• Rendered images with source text
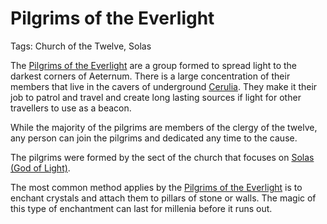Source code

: # Pilgrims of the Everlight

Tags: Church of the Twelve, Solas

The [Pilgrims of the Everlight](Pilgrims%20of%20the%20Everlight%201d975a22781a80bfa307f1f6b2f2526f.md) are a group formed to spread light to the darkest corners of Aeternum. There is a large concentration of their members that live in the cavers of underground [Cerulia](Cerulia%208fad80600fff487ab3fd9d21ef4f94c7.md). They make it their job to patrol and travel and create long lasting sources if light for other travellers to use as a beacon. 

While the majority of the pilgrims are members of the clergy of the twelve, any person can join the pilgrims and dedicated any time to the cause.

The pilgrims were formed by the sect of the church that focuses on [Solas (God of Light)](Solas%20(God%20of%20Light)%20015540f7a3384a6183587703a171a5f7.md).

The most common method applies by the [Pilgrims of the Everlight](Pilgrims%20of%20the%20Everlight%201d975a22781a80bfa307f1f6b2f2526f.md) is to enchant crystals and attach them to pillars of stone or walls. The magic of this type of enchantment can last for millenia before it runs out.
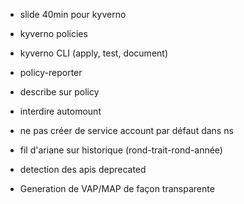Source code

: 
- slide 40min pour kyverno
- kyverno policies
- kyverno CLI (apply, test, document)
- policy-reporter
- describe sur policy

- interdire automount
- ne pas créer de service account par défaut dans ns

- fil d'ariane sur historique (rond-trait-rond-année)

- detection des apis deprecated

- Generation de VAP/MAP de façon transparente

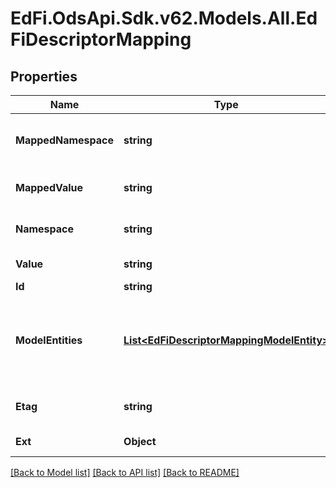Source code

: # EdFi.OdsApi.Sdk.v62.Models.All.EdFiDescriptorMapping

## Properties

Name | Type | Description | Notes
------------ | ------------- | ------------- | -------------
**MappedNamespace** | **string** | The namespace of the descriptor value to which the from descriptor value is mapped to. | 
**MappedValue** | **string** | The descriptor value to which the from descriptor value is being mapped to. | 
**Namespace** | **string** | The namespace of the descriptor value that is being mapped to another value. | 
**Value** | **string** | The descriptor value that is being mapped to another value. | 
**Id** | **string** |  | [optional] 
**ModelEntities** | [**List&lt;EdFiDescriptorMappingModelEntity&gt;**](EdFiDescriptorMappingModelEntity.md) | An unordered collection of descriptorMappingModelEntities. The resources for which the descriptor mapping applies. If empty, the mapping is assumed to be applicable to all resources in which the descriptor appears. | [optional] 
**Etag** | **string** | A unique system-generated value that identifies the version of the resource. | [optional] 
**Ext** | **Object** | Extensions to the DescriptorMapping entity. | [optional] 

[[Back to Model list]](../../README.md#documentation-for-models) [[Back to API list]](../../README.md#documentation-for-api-endpoints) [[Back to README]](../../README.md)

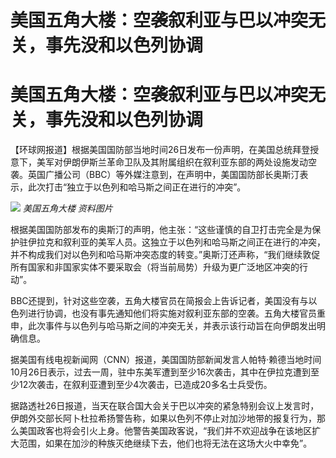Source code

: # 美国五角大楼：空袭叙利亚与巴以冲突无关，事先没和以色列协调

# 美国五角大楼：空袭叙利亚与巴以冲突无关，事先没和以色列协调

【环球网报道】根据美国国防部当地时间26日发布一份声明，在美国总统拜登授意下，美军对伊朗伊斯兰革命卫队及其附属组织在叙利亚东部的两处设施发动空袭。英国广播公司（BBC）等外媒注意到，在声明中，美国国防部长奥斯汀表示，此次打击“独立于以色列和哈马斯之间正在进行的冲突”。

![](https://inews.gtimg.com/om_bt/OnLaIwr4Ofq5wULAhDo40VReAiGzmXFzEH04S9nm5wt74AA/1000)
_美国五角大楼 资料图片_

根据美国国防部发布的奥斯汀的声明，他主张：“这些谨慎的自卫打击完全是为保护驻伊拉克和叙利亚的美军人员。这独立于以色列和哈马斯之间正在进行的冲突，并不构成我们对以色列和哈马斯冲突态度的转变。”奥斯汀还声称，“我们继续敦促所有国家和非国家实体不要采取会（将当前局势）升级为更广泛地区冲突的行动”。

BBC还提到，针对这些空袭，五角大楼官员在简报会上告诉记者，美国没有与以色列进行协调，也没有事先通知他们将实施对叙利亚东部的空袭。五角大楼官员重申，此次事件与以色列与哈马斯之间的冲突无关，并表示该行动旨在向伊朗发出明确信息。

据美国有线电视新闻网（CNN）报道，美国国防部新闻发言人帕特·赖德当地时间10月26日表示，过去一周，驻中东美军遭到至少16次袭击，其中在伊拉克遭到至少12次袭击，在叙利亚遭到至少4次袭击，已造成20多名士兵受伤。

据路透社26日报道，当天在联合国大会关于巴以冲突的紧急特别会议上发言时，伊朗外交部长阿卜杜拉希扬警告称，如果以色列不停止对加沙地带的报复行为，那么美国政客也将会引火上身。他警告美国政客说，“我们并不欢迎战争在该地区扩大范围，如果在加沙的种族灭绝继续下去，他们也将无法在这场大火中幸免”。

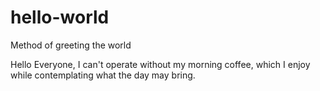 # hello-world
Method of greeting the world

Hello Everyone,
I can't operate without my morning coffee, which I enjoy while contemplating what the day may bring.
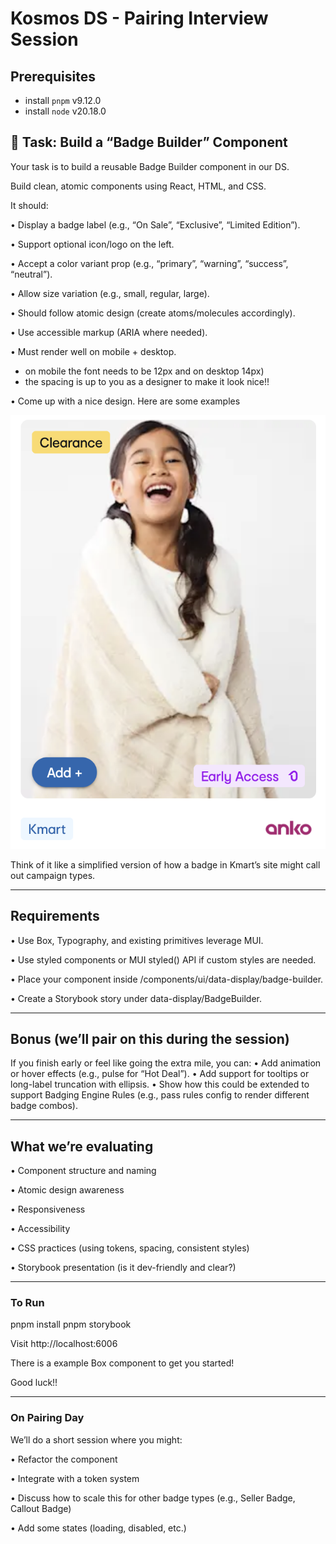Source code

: # Kosmos DS - Pairing Interview Session


## Prerequisites
- install `pnpm` v9.12.0
- install `node` v20.18.0



## 🎯 Task: Build a “Badge Builder” Component

Your task is to build a reusable Badge Builder component in our DS.


Build clean, atomic components using React, HTML, and CSS.


It should:

•	Display a badge label (e.g., “On Sale”, “Exclusive”, “Limited Edition”).

•	Support optional icon/logo on the left.

•	Accept a color variant prop (e.g., “primary”, “warning”, “success”, “neutral”).

•	Allow size variation (e.g., small, regular, large).

•	Should follow atomic design (create atoms/molecules accordingly).

•	Use accessible markup (ARIA where needed).

•	Must render well on mobile + desktop. 
  - on mobile the font needs to be 12px and on desktop 14px)
  - the spacing is up to you as a designer to make it look nice!!

•	Come up with a nice design. Here are some examples

![badge-examples.png](public/img/badge-examples.png)

Think of it like a simplified version of how a badge in Kmart’s site might call out campaign types.

---

## Requirements

•	Use Box, Typography, and existing primitives leverage MUI.

•	Use styled components or MUI styled() API if custom styles are needed.

•	Place your component inside /components/ui/data-display/badge-builder.

•	Create a Storybook story under data-display/BadgeBuilder.

---

## Bonus (we’ll pair on this during the session)

If you finish early or feel like going the extra mile, you can:
•	Add animation or hover effects (e.g., pulse for “Hot Deal”).
•	Add support for tooltips or long-label truncation with ellipsis.
•	Show how this could be extended to support Badging Engine Rules (e.g., pass rules config to render different badge combos).

---

## What we’re evaluating

•	Component structure and naming

•	Atomic design awareness

•	Responsiveness

•	Accessibility

•	CSS practices (using tokens, spacing, consistent styles)

•	Storybook presentation (is it dev-friendly and clear?)

---

### To Run

pnpm install
pnpm storybook

Visit http://localhost:6006

There is a example Box component to get you started!

Good luck!!

---


### On Pairing Day

We’ll do a short session where you might:

•	Refactor the component

•	Integrate with a token system

•	Discuss how to scale this for other badge types (e.g., Seller Badge, Callout Badge)

•	Add some states (loading, disabled, etc.)

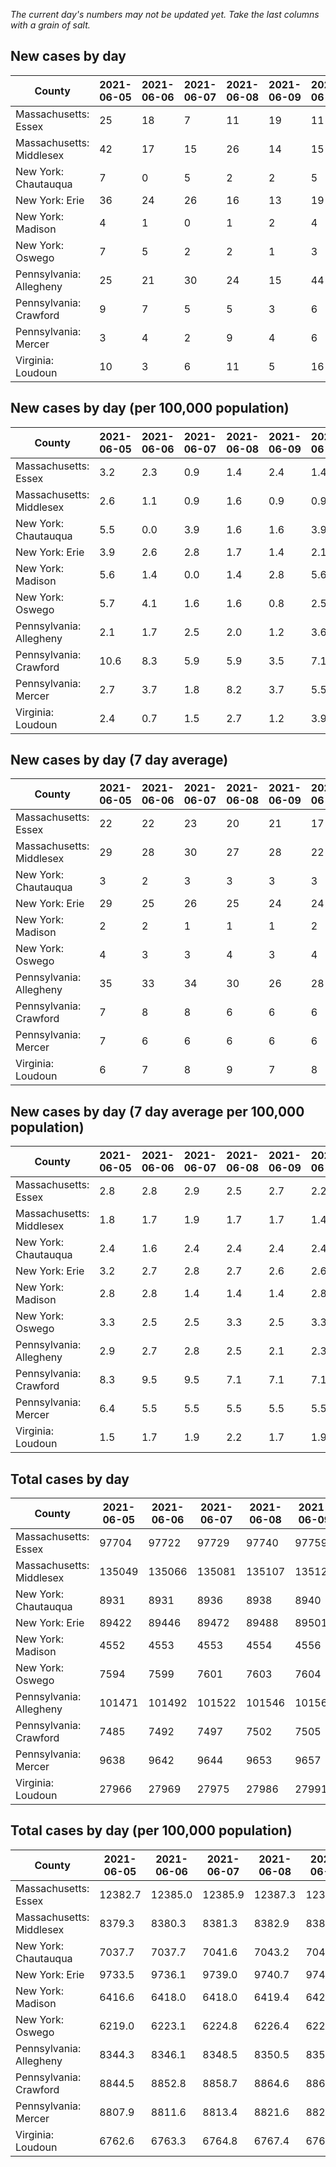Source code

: _The current day's numbers may not be updated yet. Take the last columns with a grain of salt._
## New cases by day

| County | 2021-06-05 | 2021-06-06 | 2021-06-07 | 2021-06-08 | 2021-06-09 | 2021-06-10 | 2021-06-11 |
| --- | --- | --- | --- | --- | --- | --- | --- |
| Massachusetts: Essex | 25 | 18 | 7 | 11 | 19 | 11 |  |
| Massachusetts: Middlesex | 42 | 17 | 15 | 26 | 14 | 15 |  |
| New York: Chautauqua | 7 | 0 | 5 | 2 | 2 | 5 |  |
| New York: Erie | 36 | 24 | 26 | 16 | 13 | 19 |  |
| New York: Madison | 4 | 1 | 0 | 1 | 2 | 4 |  |
| New York: Oswego | 7 | 5 | 2 | 2 | 1 | 3 |  |
| Pennsylvania: Allegheny | 25 | 21 | 30 | 24 | 15 | 44 |  |
| Pennsylvania: Crawford | 9 | 7 | 5 | 5 | 3 | 6 |  |
| Pennsylvania: Mercer | 3 | 4 | 2 | 9 | 4 | 6 |  |
| Virginia: Loudoun | 10 | 3 | 6 | 11 | 5 | 16 |  |

## New cases by day (per 100,000 population)

| County | 2021-06-05 | 2021-06-06 | 2021-06-07 | 2021-06-08 | 2021-06-09 | 2021-06-10 | 2021-06-11 |
| --- | --- | --- | --- | --- | --- | --- | --- |
| Massachusetts: Essex | 3.2 | 2.3 | 0.9 | 1.4 | 2.4 | 1.4 |  |
| Massachusetts: Middlesex | 2.6 | 1.1 | 0.9 | 1.6 | 0.9 | 0.9 |  |
| New York: Chautauqua | 5.5 | 0.0 | 3.9 | 1.6 | 1.6 | 3.9 |  |
| New York: Erie | 3.9 | 2.6 | 2.8 | 1.7 | 1.4 | 2.1 |  |
| New York: Madison | 5.6 | 1.4 | 0.0 | 1.4 | 2.8 | 5.6 |  |
| New York: Oswego | 5.7 | 4.1 | 1.6 | 1.6 | 0.8 | 2.5 |  |
| Pennsylvania: Allegheny | 2.1 | 1.7 | 2.5 | 2.0 | 1.2 | 3.6 |  |
| Pennsylvania: Crawford | 10.6 | 8.3 | 5.9 | 5.9 | 3.5 | 7.1 |  |
| Pennsylvania: Mercer | 2.7 | 3.7 | 1.8 | 8.2 | 3.7 | 5.5 |  |
| Virginia: Loudoun | 2.4 | 0.7 | 1.5 | 2.7 | 1.2 | 3.9 |  |

## New cases by day (7 day average)

| County | 2021-06-05 | 2021-06-06 | 2021-06-07 | 2021-06-08 | 2021-06-09 | 2021-06-10 | 2021-06-11 |
| --- | --- | --- | --- | --- | --- | --- | --- |
| Massachusetts: Essex | 22 | 22 | 23 | 20 | 21 | 17 |  |
| Massachusetts: Middlesex | 29 | 28 | 30 | 27 | 28 | 22 |  |
| New York: Chautauqua | 3 | 2 | 3 | 3 | 3 | 3 |  |
| New York: Erie | 29 | 25 | 26 | 25 | 24 | 24 |  |
| New York: Madison | 2 | 2 | 1 | 1 | 1 | 2 |  |
| New York: Oswego | 4 | 3 | 3 | 4 | 3 | 4 |  |
| Pennsylvania: Allegheny | 35 | 33 | 34 | 30 | 26 | 28 |  |
| Pennsylvania: Crawford | 7 | 8 | 8 | 6 | 6 | 6 |  |
| Pennsylvania: Mercer | 7 | 6 | 6 | 6 | 6 | 6 |  |
| Virginia: Loudoun | 6 | 7 | 8 | 9 | 7 | 8 |  |

## New cases by day (7 day average per 100,000 population)

| County | 2021-06-05 | 2021-06-06 | 2021-06-07 | 2021-06-08 | 2021-06-09 | 2021-06-10 | 2021-06-11 |
| --- | --- | --- | --- | --- | --- | --- | --- |
| Massachusetts: Essex | 2.8 | 2.8 | 2.9 | 2.5 | 2.7 | 2.2 |  |
| Massachusetts: Middlesex | 1.8 | 1.7 | 1.9 | 1.7 | 1.7 | 1.4 |  |
| New York: Chautauqua | 2.4 | 1.6 | 2.4 | 2.4 | 2.4 | 2.4 |  |
| New York: Erie | 3.2 | 2.7 | 2.8 | 2.7 | 2.6 | 2.6 |  |
| New York: Madison | 2.8 | 2.8 | 1.4 | 1.4 | 1.4 | 2.8 |  |
| New York: Oswego | 3.3 | 2.5 | 2.5 | 3.3 | 2.5 | 3.3 |  |
| Pennsylvania: Allegheny | 2.9 | 2.7 | 2.8 | 2.5 | 2.1 | 2.3 |  |
| Pennsylvania: Crawford | 8.3 | 9.5 | 9.5 | 7.1 | 7.1 | 7.1 |  |
| Pennsylvania: Mercer | 6.4 | 5.5 | 5.5 | 5.5 | 5.5 | 5.5 |  |
| Virginia: Loudoun | 1.5 | 1.7 | 1.9 | 2.2 | 1.7 | 1.9 |  |

## Total cases by day

| County | 2021-06-05 | 2021-06-06 | 2021-06-07 | 2021-06-08 | 2021-06-09 | 2021-06-10 | 2021-06-11 |
| --- | --- | --- | --- | --- | --- | --- | --- |
| Massachusetts: Essex | 97704 | 97722 | 97729 | 97740 | 97759 | 97770 |  |
| Massachusetts: Middlesex | 135049 | 135066 | 135081 | 135107 | 135121 | 135136 |  |
| New York: Chautauqua | 8931 | 8931 | 8936 | 8938 | 8940 | 8945 |  |
| New York: Erie | 89422 | 89446 | 89472 | 89488 | 89501 | 89520 |  |
| New York: Madison | 4552 | 4553 | 4553 | 4554 | 4556 | 4560 |  |
| New York: Oswego | 7594 | 7599 | 7601 | 7603 | 7604 | 7607 |  |
| Pennsylvania: Allegheny | 101471 | 101492 | 101522 | 101546 | 101561 | 101605 |  |
| Pennsylvania: Crawford | 7485 | 7492 | 7497 | 7502 | 7505 | 7511 |  |
| Pennsylvania: Mercer | 9638 | 9642 | 9644 | 9653 | 9657 | 9663 |  |
| Virginia: Loudoun | 27966 | 27969 | 27975 | 27986 | 27991 | 28007 |  |

## Total cases by day (per 100,000 population)

| County | 2021-06-05 | 2021-06-06 | 2021-06-07 | 2021-06-08 | 2021-06-09 | 2021-06-10 | 2021-06-11 |
| --- | --- | --- | --- | --- | --- | --- | --- |
| Massachusetts: Essex | 12382.7 | 12385.0 | 12385.9 | 12387.3 | 12389.7 | 12391.1 |  |
| Massachusetts: Middlesex | 8379.3 | 8380.3 | 8381.3 | 8382.9 | 8383.8 | 8384.7 |  |
| New York: Chautauqua | 7037.7 | 7037.7 | 7041.6 | 7043.2 | 7044.8 | 7048.7 |  |
| New York: Erie | 9733.5 | 9736.1 | 9739.0 | 9740.7 | 9742.1 | 9744.2 |  |
| New York: Madison | 6416.6 | 6418.0 | 6418.0 | 6419.4 | 6422.2 | 6427.9 |  |
| New York: Oswego | 6219.0 | 6223.1 | 6224.8 | 6226.4 | 6227.2 | 6229.7 |  |
| Pennsylvania: Allegheny | 8344.3 | 8346.1 | 8348.5 | 8350.5 | 8351.7 | 8355.4 |  |
| Pennsylvania: Crawford | 8844.5 | 8852.8 | 8858.7 | 8864.6 | 8868.1 | 8875.2 |  |
| Pennsylvania: Mercer | 8807.9 | 8811.6 | 8813.4 | 8821.6 | 8825.3 | 8830.8 |  |
| Virginia: Loudoun | 6762.6 | 6763.3 | 6764.8 | 6767.4 | 6768.6 | 6772.5 |  |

• What you have to do
Search the data for "desktop". Copy every line that has it.

• Task solution
•	Must render well on mobile + desktop. 
  - on mobile the font needs to be 12px and on desktop 14px)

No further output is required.